Treaty concerning the accession of the Hellenic Republic to the European Economic Community and to the European Atomic Energy Community
- Countries involved in the treaty, with newly joining countries in yellow and existing EC countries in blue.
- Signed: 28 May 1979
- Location: Athens, Greece
- Effective: 1 January 1981
- Condition: Ratification by Greece and all 9 Member States of the European Communities
- Signatories: European Communities (9 members); Greece;
- Ratifiers: 10 / 10
- Depositary: Government of the Italian Republic
- Languages: All 7 official Languages of the European Communities and Greek

= Treaty of Accession 1979 =

Bilateral treaty

The Treaty of Accession 1979 was the agreement between the European Communities and Greece, concerning this country's accession into the EC. It entered into force on 1 January 1981. The Treaty arranged accession of Greece to the EC and amended earlier treaties of the European Communities.
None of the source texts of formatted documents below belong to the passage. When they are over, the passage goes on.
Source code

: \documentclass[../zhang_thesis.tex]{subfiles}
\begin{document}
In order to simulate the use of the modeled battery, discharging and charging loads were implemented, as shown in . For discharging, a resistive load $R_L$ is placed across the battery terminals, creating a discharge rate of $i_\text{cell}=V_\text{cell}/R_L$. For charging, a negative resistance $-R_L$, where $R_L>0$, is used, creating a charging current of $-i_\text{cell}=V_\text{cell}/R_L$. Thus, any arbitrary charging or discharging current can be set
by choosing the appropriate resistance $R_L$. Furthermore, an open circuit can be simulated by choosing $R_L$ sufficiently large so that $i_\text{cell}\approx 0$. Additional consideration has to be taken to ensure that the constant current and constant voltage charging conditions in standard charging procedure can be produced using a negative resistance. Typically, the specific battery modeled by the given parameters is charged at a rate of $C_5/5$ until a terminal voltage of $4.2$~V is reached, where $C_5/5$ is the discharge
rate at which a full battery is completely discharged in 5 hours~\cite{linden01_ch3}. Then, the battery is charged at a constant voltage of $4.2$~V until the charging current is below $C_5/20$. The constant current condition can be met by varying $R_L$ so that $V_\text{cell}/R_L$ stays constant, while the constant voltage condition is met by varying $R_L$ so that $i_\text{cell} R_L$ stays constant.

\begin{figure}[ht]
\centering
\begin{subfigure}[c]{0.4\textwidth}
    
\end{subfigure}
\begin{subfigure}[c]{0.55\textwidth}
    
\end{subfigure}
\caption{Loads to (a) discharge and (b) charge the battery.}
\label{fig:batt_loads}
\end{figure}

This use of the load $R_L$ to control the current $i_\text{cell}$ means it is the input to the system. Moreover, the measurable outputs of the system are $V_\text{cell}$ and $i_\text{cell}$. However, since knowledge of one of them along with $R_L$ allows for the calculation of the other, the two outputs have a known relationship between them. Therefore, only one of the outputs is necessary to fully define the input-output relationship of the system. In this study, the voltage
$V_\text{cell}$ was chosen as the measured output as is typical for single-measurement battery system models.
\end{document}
As such it is an integral part of the constitutional basis of the European Union.

==Full title==
The full official name of the treaty is:

Treaty between the Kingdom of Belgium, the Kingdom of Denmark, the Federal Republic of Germany, the French Republic, Ireland, the Italian Republic, the Grand Duchy of Luxembourg, the Kingdom of the Netherlands, the United Kingdom of Great Britain and Northern Ireland (Member States of the European Communities) and the Hellenic Republic concerning the accession of the Hellenic Republic to the European Economic Community and to the European Atomic Energy Community.